Stored data START
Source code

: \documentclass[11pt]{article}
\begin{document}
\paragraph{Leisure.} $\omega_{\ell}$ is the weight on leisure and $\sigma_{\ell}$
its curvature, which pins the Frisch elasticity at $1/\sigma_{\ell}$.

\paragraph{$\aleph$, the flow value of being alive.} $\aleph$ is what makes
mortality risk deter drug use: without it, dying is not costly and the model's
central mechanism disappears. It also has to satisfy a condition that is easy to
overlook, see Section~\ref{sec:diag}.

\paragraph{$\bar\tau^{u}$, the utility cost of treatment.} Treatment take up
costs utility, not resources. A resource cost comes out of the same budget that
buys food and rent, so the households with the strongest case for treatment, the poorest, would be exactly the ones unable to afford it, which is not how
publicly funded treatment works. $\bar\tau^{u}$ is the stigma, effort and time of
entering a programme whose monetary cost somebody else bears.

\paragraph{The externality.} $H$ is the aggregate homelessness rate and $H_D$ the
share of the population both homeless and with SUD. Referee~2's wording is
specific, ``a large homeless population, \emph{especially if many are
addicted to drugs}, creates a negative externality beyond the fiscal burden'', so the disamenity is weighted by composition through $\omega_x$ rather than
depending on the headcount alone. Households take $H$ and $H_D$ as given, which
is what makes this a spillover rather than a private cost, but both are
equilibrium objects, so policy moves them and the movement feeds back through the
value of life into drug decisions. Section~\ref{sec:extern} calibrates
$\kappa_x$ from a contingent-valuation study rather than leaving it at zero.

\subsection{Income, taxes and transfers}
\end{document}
Stored data END
Stored data START
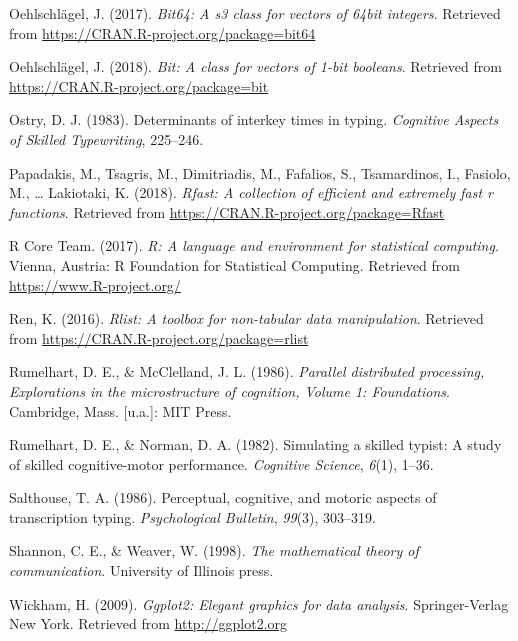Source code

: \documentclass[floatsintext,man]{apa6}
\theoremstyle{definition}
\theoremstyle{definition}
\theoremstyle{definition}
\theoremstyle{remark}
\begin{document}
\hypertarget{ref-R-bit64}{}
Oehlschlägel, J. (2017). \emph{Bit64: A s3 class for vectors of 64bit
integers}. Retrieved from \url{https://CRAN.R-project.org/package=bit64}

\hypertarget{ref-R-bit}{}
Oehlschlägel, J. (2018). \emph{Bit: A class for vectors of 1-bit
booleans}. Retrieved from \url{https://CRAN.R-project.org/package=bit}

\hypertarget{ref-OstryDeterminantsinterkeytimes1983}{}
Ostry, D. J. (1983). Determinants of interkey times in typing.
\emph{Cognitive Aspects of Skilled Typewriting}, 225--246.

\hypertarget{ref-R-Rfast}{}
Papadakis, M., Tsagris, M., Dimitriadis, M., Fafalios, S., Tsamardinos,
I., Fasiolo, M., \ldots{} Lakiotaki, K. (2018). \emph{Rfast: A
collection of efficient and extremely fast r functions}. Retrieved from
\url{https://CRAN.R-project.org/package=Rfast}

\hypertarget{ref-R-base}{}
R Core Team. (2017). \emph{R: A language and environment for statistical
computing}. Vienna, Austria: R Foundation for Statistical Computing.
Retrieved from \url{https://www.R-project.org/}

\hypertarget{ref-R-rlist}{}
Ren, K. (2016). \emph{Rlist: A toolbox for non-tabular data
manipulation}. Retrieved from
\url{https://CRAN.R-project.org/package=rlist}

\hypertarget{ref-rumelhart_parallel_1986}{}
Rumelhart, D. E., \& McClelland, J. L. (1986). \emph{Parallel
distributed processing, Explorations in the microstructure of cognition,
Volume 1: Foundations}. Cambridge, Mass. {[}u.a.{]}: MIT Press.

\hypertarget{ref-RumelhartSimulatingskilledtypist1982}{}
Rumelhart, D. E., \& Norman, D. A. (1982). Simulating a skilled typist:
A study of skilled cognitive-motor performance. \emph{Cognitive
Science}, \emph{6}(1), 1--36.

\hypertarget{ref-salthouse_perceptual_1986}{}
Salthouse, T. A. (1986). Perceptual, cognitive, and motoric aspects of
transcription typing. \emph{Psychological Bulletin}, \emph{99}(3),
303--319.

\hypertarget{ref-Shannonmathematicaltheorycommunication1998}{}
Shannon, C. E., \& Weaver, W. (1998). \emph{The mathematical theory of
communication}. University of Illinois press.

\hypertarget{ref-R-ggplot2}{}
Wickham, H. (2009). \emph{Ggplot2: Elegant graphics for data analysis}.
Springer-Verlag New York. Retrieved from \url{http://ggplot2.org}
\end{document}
Stored data END
Stored data START
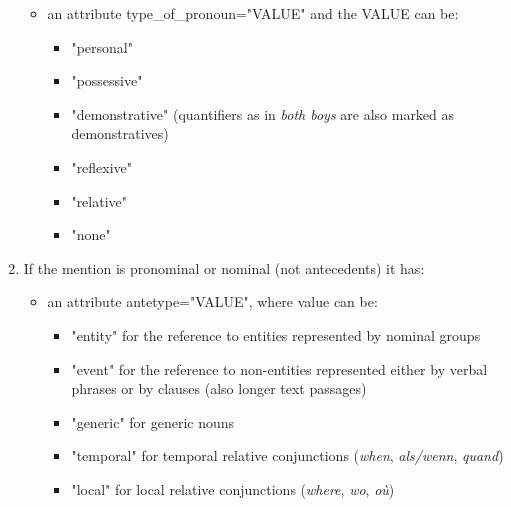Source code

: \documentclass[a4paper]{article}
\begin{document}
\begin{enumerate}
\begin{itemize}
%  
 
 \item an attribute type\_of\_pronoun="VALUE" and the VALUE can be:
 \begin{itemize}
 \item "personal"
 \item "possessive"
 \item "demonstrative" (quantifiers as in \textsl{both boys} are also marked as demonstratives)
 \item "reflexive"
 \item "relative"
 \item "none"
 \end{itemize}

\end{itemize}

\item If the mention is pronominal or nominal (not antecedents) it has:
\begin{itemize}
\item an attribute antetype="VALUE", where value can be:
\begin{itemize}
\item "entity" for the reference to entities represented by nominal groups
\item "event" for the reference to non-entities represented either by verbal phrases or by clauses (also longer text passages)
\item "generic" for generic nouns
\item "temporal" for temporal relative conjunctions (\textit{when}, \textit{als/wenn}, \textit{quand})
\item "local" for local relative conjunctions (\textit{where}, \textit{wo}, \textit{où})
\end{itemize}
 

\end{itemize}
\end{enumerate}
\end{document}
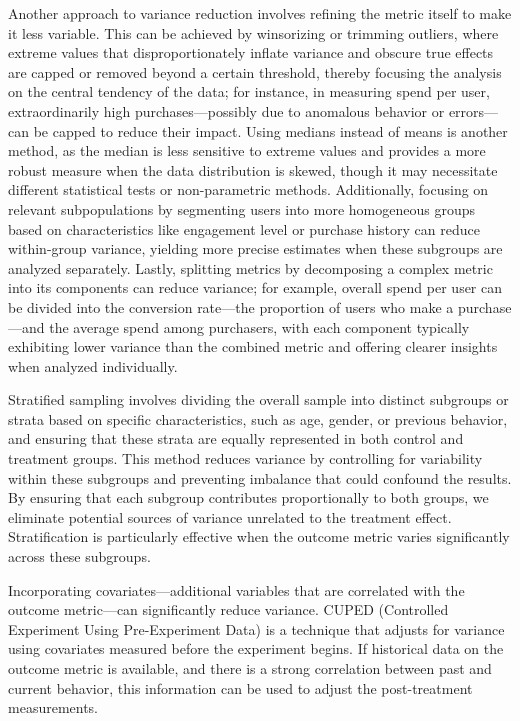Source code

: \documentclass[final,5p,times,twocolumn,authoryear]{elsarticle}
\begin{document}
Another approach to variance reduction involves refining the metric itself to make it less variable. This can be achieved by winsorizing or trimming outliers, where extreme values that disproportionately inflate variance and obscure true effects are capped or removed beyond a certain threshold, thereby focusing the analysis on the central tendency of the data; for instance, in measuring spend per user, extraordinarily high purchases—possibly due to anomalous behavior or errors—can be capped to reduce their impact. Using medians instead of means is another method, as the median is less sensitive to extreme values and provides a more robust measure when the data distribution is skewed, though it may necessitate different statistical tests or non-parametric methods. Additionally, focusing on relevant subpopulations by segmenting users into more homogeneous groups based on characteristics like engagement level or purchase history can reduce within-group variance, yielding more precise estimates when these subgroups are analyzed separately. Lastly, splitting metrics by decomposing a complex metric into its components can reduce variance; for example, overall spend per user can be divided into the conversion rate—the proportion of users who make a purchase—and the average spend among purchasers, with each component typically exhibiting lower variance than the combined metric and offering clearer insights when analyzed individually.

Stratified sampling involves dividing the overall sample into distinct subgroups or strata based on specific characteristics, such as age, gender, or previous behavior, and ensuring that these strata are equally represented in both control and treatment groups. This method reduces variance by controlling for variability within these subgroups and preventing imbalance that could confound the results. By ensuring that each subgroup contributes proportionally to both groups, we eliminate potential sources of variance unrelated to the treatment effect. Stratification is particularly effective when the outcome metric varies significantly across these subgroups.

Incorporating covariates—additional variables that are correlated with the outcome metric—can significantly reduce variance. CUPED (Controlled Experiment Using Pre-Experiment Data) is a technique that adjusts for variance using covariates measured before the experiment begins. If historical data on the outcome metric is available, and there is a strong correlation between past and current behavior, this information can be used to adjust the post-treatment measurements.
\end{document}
Stored data END
__Exercise requirements__. Take every line from the listing above that includes the word "where" and copy it.

__Exercise answer__.
\item an attribute antetype="VALUE", where value can be:
\item "local" for local relative conjunctions (\textit{where}, \textit{wo}, \textit{où})
Another approach to variance reduction involves refining the metric itself to make it less variable. This can be achieved by winsorizing or trimming outliers, where extreme values that disproportionately inflate variance and obscure true effects are capped or removed beyond a certain threshold, thereby focusing the analysis on the central tendency of the data; for instance, in measuring spend per user, extraordinarily high purchases—possibly due to anomalous behavior or errors—can be capped to reduce their impact. Using medians instead of means is another method, as the median is less sensitive to extreme values and provides a more robust measure when the data distribution is skewed, though it may necessitate different statistical tests or non-parametric methods. Additionally, focusing on relevant subpopulations by segmenting users into more homogeneous groups based on characteristics like engagement level or purchase history can reduce within-group variance, yielding more precise estimates when these subgroups are analyzed separately. Lastly, splitting metrics by decomposing a complex metric into its components can reduce variance; for example, overall spend per user can be divided into the conversion rate—the proportion of users who make a purchase—and the average spend among purchasers, with each component typically exhibiting lower variance than the combined metric and offering clearer insights when analyzed individually.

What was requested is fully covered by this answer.